Admiring deer from afar and domesticating them are two very different things. Having grown up with pets her whole life, Suhr knows the distinction well and prefers to live only with cats and dogs, which is why she owns an all-white 120-pound Great Pyrenees named Tundra and an orange tabby cat that she rescued named Morris. So when she came across a weak, immobile, sweet-looking fawn, she never imagined keeping her.
"When I started to get close to the baby deer, I expected it to jump up and run away," said Suhr, who has been ranked the No. 1 American since 2006. "But when it stayed still, lying on its belly, legs spread out and with its face on the ground, I thought, 'That's not normal.'
"So I picked her up and brought her home."

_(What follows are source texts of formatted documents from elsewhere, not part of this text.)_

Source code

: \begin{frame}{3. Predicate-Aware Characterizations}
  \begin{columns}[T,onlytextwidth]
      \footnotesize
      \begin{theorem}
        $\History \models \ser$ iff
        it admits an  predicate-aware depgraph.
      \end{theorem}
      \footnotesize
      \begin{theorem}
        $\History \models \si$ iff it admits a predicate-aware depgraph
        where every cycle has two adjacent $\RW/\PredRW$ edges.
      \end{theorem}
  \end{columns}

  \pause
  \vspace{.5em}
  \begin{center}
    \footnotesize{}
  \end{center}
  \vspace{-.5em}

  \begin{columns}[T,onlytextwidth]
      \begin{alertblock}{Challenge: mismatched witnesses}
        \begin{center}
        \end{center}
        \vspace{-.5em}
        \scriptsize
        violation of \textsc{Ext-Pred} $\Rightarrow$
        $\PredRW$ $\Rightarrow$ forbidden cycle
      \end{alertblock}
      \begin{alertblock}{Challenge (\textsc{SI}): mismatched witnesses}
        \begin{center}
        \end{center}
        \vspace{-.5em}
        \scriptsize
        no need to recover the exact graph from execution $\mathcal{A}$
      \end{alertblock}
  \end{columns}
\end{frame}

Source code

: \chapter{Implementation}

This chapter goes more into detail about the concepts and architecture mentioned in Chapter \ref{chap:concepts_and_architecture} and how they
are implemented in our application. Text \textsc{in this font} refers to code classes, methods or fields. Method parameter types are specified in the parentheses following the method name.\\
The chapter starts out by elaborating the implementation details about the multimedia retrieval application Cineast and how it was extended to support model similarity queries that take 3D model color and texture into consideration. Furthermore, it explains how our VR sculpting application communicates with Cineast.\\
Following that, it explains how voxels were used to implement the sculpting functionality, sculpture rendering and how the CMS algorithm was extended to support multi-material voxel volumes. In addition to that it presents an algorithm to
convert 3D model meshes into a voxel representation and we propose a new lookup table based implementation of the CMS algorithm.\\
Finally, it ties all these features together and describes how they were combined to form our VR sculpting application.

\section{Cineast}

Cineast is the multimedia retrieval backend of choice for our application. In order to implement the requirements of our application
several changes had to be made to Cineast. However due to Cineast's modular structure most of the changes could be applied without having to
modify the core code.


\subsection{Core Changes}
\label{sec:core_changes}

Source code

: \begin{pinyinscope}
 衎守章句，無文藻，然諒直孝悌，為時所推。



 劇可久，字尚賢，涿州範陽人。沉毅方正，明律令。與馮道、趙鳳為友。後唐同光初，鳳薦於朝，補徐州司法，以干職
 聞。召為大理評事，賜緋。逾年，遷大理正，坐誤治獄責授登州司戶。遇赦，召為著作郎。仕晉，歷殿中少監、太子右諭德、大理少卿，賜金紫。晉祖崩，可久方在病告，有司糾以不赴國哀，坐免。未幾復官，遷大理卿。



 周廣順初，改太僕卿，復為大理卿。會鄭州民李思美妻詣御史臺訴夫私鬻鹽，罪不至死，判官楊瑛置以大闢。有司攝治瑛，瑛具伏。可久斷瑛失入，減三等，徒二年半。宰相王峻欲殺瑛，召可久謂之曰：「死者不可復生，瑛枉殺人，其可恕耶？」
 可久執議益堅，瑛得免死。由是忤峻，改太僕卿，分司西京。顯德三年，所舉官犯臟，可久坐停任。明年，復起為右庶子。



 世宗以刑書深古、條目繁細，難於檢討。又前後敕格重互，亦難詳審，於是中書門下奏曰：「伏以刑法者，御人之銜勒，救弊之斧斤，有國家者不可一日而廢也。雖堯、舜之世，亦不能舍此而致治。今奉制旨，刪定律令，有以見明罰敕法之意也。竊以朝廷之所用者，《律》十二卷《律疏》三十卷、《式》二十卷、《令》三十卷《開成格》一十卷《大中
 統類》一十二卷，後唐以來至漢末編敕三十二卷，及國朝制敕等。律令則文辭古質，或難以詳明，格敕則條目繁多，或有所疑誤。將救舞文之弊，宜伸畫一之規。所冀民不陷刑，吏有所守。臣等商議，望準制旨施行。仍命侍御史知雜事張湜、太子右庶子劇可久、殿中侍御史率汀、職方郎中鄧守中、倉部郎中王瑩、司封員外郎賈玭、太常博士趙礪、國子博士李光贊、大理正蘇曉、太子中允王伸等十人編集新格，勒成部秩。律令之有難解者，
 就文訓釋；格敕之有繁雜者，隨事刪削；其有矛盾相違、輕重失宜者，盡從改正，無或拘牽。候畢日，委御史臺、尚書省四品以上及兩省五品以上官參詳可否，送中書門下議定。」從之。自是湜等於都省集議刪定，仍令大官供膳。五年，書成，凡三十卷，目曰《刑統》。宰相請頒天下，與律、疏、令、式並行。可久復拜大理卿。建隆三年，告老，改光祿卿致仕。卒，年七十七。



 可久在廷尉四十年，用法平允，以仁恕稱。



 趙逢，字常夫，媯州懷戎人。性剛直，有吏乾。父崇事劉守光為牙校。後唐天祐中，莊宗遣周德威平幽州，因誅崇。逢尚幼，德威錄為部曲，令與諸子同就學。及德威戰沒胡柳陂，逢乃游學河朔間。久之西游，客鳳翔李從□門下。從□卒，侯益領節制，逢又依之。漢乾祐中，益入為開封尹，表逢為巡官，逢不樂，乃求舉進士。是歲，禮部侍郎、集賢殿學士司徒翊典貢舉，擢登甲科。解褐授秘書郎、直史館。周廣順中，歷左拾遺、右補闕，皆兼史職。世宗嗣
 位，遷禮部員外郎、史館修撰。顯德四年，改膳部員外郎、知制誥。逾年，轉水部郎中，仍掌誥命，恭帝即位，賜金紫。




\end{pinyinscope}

That night, Suhr bought some goat's milk at a local farmers market to feed the undernourished fawn that appeared to have been left to fend for itself for some time. After she filled the fawn's belly, Suhr set her up with blankets in her pool house, which became the little deer's home for the next few days.
Once the deer was strong enough to stand on its own and walk again, she immediately began following Suhr everywhere, including inside the house and around the yard. Within a week, the special little visitor, which Suhr affectionately named Anna Beth, had already become part of the family. They even took a road trip together to their lake house -- Anna Beth shared the car's backseat with Tundra. Despite their easy union, Suhr always knew their precious time together was limited.
"There's just so much that I couldn't provide for her, so I looked online for a local animal refuge for deer and found one that's registered to foster deer only 15 miles away," said Suhr, who later found out that New York fines people for illegally keeping a pet deer.
Although she was sad to let her go, Suhr knew she was leaving the doe in good, capable hands.
"When we dropped off Anna Beth, deer were coming up to us, like in a petting zoo, and I thought, 'I want to be this lady.'" No, seriously.
"When I'm done being a pro athlete, I'm going to open an animal refuge for deer," she said, only half joking. "Also, I want Rick to dig a pond and fill it with swans."
For now, her Snow White dreams will have to be put on hold while she prepares to defend her gold medal at the 2016 Olympics in Rio de Janeiro, starting with the 2013 USA Outdoor Track & Field Championships in Des Moines, Iowa, later this week.